*Work required*:
What is needed is an exact transcription of every entry below.

*** Data for this exercise ***

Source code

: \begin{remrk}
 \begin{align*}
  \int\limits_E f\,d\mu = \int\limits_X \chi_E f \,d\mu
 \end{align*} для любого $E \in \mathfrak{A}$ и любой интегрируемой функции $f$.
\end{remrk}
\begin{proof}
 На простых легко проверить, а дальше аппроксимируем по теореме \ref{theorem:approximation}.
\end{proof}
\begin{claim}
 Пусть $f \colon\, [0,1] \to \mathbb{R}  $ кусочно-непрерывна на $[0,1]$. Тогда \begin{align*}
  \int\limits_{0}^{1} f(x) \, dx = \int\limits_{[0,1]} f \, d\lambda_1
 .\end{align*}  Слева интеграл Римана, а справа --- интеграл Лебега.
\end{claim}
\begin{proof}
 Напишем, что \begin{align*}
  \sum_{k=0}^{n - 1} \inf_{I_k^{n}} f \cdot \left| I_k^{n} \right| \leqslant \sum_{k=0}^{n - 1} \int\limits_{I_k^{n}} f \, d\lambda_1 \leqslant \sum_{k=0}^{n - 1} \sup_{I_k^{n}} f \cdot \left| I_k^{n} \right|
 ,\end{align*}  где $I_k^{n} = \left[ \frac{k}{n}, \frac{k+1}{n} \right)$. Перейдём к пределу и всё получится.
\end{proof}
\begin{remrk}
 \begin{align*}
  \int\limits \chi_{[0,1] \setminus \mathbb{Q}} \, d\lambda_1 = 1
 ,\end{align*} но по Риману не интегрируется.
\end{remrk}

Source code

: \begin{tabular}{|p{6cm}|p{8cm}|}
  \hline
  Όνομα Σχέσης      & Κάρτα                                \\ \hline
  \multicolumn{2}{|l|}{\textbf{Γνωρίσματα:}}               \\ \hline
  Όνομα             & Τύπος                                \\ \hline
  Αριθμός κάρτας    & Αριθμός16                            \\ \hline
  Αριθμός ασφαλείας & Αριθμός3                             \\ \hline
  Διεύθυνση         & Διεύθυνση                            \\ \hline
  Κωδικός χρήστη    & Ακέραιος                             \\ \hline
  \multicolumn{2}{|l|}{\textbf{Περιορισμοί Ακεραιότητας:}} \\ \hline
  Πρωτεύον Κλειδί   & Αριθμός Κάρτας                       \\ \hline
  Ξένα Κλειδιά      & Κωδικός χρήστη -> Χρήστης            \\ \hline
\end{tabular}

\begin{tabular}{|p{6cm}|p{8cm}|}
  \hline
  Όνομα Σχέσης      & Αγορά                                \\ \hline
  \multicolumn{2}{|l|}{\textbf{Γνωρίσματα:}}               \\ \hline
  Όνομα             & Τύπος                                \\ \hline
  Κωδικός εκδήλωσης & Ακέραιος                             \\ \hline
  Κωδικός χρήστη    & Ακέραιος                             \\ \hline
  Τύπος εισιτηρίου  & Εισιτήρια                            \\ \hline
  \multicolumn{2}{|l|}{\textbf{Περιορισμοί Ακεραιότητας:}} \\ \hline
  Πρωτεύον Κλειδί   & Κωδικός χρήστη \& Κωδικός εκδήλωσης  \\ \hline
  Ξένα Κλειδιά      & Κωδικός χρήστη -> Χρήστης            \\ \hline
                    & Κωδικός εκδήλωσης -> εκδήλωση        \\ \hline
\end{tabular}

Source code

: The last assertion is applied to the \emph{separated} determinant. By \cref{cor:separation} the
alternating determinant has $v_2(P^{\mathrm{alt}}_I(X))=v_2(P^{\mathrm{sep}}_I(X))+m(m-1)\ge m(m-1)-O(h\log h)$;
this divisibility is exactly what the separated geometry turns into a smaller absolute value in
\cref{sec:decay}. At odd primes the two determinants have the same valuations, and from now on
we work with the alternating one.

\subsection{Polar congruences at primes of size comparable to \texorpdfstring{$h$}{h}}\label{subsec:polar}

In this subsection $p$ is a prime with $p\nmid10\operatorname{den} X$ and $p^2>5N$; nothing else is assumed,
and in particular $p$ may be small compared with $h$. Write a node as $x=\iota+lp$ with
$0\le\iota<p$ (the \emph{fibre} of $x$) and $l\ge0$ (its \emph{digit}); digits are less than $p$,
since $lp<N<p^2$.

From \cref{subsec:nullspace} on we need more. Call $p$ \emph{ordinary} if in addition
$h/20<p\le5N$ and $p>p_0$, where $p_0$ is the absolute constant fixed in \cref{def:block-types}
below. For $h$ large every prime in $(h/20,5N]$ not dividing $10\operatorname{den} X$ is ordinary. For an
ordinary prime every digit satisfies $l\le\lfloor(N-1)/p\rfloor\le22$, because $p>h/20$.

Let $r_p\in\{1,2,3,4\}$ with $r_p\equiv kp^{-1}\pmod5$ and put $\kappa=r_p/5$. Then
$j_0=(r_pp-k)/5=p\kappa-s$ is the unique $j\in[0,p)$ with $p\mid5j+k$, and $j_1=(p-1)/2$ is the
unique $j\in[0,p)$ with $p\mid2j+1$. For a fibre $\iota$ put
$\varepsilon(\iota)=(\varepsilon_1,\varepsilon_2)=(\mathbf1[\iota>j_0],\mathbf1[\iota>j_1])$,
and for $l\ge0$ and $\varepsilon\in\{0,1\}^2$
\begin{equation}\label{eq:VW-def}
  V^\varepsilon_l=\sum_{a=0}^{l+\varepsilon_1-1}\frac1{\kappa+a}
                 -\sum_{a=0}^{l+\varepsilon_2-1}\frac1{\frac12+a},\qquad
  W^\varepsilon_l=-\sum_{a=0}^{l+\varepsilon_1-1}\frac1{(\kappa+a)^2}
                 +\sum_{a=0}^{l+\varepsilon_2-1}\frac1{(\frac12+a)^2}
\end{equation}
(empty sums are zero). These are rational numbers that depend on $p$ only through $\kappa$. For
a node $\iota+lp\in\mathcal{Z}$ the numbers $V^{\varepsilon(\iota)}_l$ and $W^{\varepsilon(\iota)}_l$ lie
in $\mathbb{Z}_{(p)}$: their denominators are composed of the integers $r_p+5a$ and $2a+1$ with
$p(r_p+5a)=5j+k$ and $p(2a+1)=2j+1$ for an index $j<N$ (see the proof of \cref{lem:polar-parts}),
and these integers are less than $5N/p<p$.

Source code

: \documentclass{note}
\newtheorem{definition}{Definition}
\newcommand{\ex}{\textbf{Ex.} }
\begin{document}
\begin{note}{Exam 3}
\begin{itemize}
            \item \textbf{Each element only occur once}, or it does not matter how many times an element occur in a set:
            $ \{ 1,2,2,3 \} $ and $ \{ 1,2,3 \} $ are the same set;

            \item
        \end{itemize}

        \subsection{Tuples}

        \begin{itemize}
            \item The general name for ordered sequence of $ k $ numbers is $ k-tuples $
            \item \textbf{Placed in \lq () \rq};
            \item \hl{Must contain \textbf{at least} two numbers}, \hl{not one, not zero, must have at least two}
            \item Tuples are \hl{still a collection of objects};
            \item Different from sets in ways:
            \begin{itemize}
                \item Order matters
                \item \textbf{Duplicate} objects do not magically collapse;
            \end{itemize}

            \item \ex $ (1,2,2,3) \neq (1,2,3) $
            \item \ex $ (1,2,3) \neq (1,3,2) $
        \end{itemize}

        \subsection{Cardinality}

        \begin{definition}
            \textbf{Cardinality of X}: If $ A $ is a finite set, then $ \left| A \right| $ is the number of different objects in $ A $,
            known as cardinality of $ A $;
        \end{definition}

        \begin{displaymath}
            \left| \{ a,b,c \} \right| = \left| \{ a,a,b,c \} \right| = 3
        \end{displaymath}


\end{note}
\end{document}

***

*Solution*:
Source code

: \begin{remrk}
 \begin{align*}
  \int\limits_E f\,d\mu = \int\limits_X \chi_E f \,d\mu
 \end{align*} для любого $E \in \mathfrak{A}$ и любой интегрируемой функции $f$.
\end{remrk}
\begin{proof}
 На простых легко проверить, а дальше аппроксимируем по теореме \ref{theorem:approximation}.
\end{proof}
\begin{claim}
 Пусть $f \colon\, [0,1] \to \mathbb{R}  $ кусочно-непрерывна на $[0,1]$. Тогда \begin{align*}
  \int\limits_{0}^{1} f(x) \, dx = \int\limits_{[0,1]} f \, d\lambda_1
 .\end{align*}  Слева интеграл Римана, а справа --- интеграл Лебега.
\end{claim}
\begin{proof}
 Напишем, что \begin{align*}
  \sum_{k=0}^{n - 1} \inf_{I_k^{n}} f \cdot \left| I_k^{n} \right| \leqslant \sum_{k=0}^{n - 1} \int\limits_{I_k^{n}} f \, d\lambda_1 \leqslant \sum_{k=0}^{n - 1} \sup_{I_k^{n}} f \cdot \left| I_k^{n} \right|
 ,\end{align*}  где $I_k^{n} = \left[ \frac{k}{n}, \frac{k+1}{n} \right)$. Перейдём к пределу и всё получится.
\end{proof}
\begin{remrk}
 \begin{align*}
  \int\limits \chi_{[0,1] \setminus \mathbb{Q}} \, d\lambda_1 = 1
 ,\end{align*} но по Риману не интегрируется.
\end{remrk}

Source code

: \begin{tabular}{|p{6cm}|p{8cm}|}
  \hline
  Όνομα Σχέσης      & Κάρτα                                \\ \hline
  \multicolumn{2}{|l|}{\textbf{Γνωρίσματα:}}               \\ \hline
  Όνομα             & Τύπος                                \\ \hline
  Αριθμός κάρτας    & Αριθμός16                            \\ \hline
  Αριθμός ασφαλείας & Αριθμός3                             \\ \hline
  Διεύθυνση         & Διεύθυνση                            \\ \hline
  Κωδικός χρήστη    & Ακέραιος                             \\ \hline
  \multicolumn{2}{|l|}{\textbf{Περιορισμοί Ακεραιότητας:}} \\ \hline
  Πρωτεύον Κλειδί   & Αριθμός Κάρτας                       \\ \hline
  Ξένα Κλειδιά      & Κωδικός χρήστη -> Χρήστης            \\ \hline
\end{tabular}

\begin{tabular}{|p{6cm}|p{8cm}|}
  \hline
  Όνομα Σχέσης      & Αγορά                                \\ \hline
  \multicolumn{2}{|l|}{\textbf{Γνωρίσματα:}}               \\ \hline
  Όνομα             & Τύπος                                \\ \hline
  Κωδικός εκδήλωσης & Ακέραιος                             \\ \hline
  Κωδικός χρήστη    & Ακέραιος                             \\ \hline
  Τύπος εισιτηρίου  & Εισιτήρια                            \\ \hline
  \multicolumn{2}{|l|}{\textbf{Περιορισμοί Ακεραιότητας:}} \\ \hline
  Πρωτεύον Κλειδί   & Κωδικός χρήστη \& Κωδικός εκδήλωσης  \\ \hline
  Ξένα Κλειδιά      & Κωδικός χρήστη -> Χρήστης            \\ \hline
                    & Κωδικός εκδήλωσης -> εκδήλωση        \\ \hline
\end{tabular}

Source code

: The last assertion is applied to the \emph{separated} determinant. By \cref{cor:separation} the
alternating determinant has $v_2(P^{\mathrm{alt}}_I(X))=v_2(P^{\mathrm{sep}}_I(X))+m(m-1)\ge m(m-1)-O(h\log h)$;
this divisibility is exactly what the separated geometry turns into a smaller absolute value in
\cref{sec:decay}. At odd primes the two determinants have the same valuations, and from now on
we work with the alternating one.

\subsection{Polar congruences at primes of size comparable to \texorpdfstring{$h$}{h}}\label{subsec:polar}

In this subsection $p$ is a prime with $p\nmid10\operatorname{den} X$ and $p^2>5N$; nothing else is assumed,
and in particular $p$ may be small compared with $h$. Write a node as $x=\iota+lp$ with
$0\le\iota<p$ (the \emph{fibre} of $x$) and $l\ge0$ (its \emph{digit}); digits are less than $p$,
since $lp<N<p^2$.

From \cref{subsec:nullspace} on we need more. Call $p$ \emph{ordinary} if in addition
$h/20<p\le5N$ and $p>p_0$, where $p_0$ is the absolute constant fixed in \cref{def:block-types}
below. For $h$ large every prime in $(h/20,5N]$ not dividing $10\operatorname{den} X$ is ordinary. For an
ordinary prime every digit satisfies $l\le\lfloor(N-1)/p\rfloor\le22$, because $p>h/20$.

Let $r_p\in\{1,2,3,4\}$ with $r_p\equiv kp^{-1}\pmod5$ and put $\kappa=r_p/5$. Then
$j_0=(r_pp-k)/5=p\kappa-s$ is the unique $j\in[0,p)$ with $p\mid5j+k$, and $j_1=(p-1)/2$ is the
unique $j\in[0,p)$ with $p\mid2j+1$. For a fibre $\iota$ put
$\varepsilon(\iota)=(\varepsilon_1,\varepsilon_2)=(\mathbf1[\iota>j_0],\mathbf1[\iota>j_1])$,
and for $l\ge0$ and $\varepsilon\in\{0,1\}^2$
\begin{equation}\label{eq:VW-def}
  V^\varepsilon_l=\sum_{a=0}^{l+\varepsilon_1-1}\frac1{\kappa+a}
                 -\sum_{a=0}^{l+\varepsilon_2-1}\frac1{\frac12+a},\qquad
  W^\varepsilon_l=-\sum_{a=0}^{l+\varepsilon_1-1}\frac1{(\kappa+a)^2}
                 +\sum_{a=0}^{l+\varepsilon_2-1}\frac1{(\frac12+a)^2}
\end{equation}
(empty sums are zero). These are rational numbers that depend on $p$ only through $\kappa$. For
a node $\iota+lp\in\mathcal{Z}$ the numbers $V^{\varepsilon(\iota)}_l$ and $W^{\varepsilon(\iota)}_l$ lie
in $\mathbb{Z}_{(p)}$: their denominators are composed of the integers $r_p+5a$ and $2a+1$ with
$p(r_p+5a)=5j+k$ and $p(2a+1)=2j+1$ for an index $j<N$ (see the proof of \cref{lem:polar-parts}),
and these integers are less than $5N/p<p$.

Source code

: \documentclass{note}
\newtheorem{definition}{Definition}
\newcommand{\ex}{\textbf{Ex.} }
\begin{document}
\begin{note}{Exam 3}
\begin{itemize}
            \item \textbf{Each element only occur once}, or it does not matter how many times an element occur in a set:
            $ \{ 1,2,2,3 \} $ and $ \{ 1,2,3 \} $ are the same set;

            \item
        \end{itemize}

        \subsection{Tuples}

        \begin{itemize}
            \item The general name for ordered sequence of $ k $ numbers is $ k-tuples $
            \item \textbf{Placed in \lq () \rq};
            \item \hl{Must contain \textbf{at least} two numbers}, \hl{not one, not zero, must have at least two}
            \item Tuples are \hl{still a collection of objects};
            \item Different from sets in ways:
            \begin{itemize}
                \item Order matters
                \item \textbf{Duplicate} objects do not magically collapse;
            \end{itemize}

            \item \ex $ (1,2,2,3) \neq (1,2,3) $
            \item \ex $ (1,2,3) \neq (1,3,2) $
        \end{itemize}

        \subsection{Cardinality}

        \begin{definition}
            \textbf{Cardinality of X}: If $ A $ is a finite set, then $ \left| A \right| $ is the number of different objects in $ A $,
            known as cardinality of $ A $;
        \end{definition}

        \begin{displaymath}
            \left| \{ a,b,c \} \right| = \left| \{ a,a,b,c \} \right| = 3
        \end{displaymath}


\end{note}
\end{document}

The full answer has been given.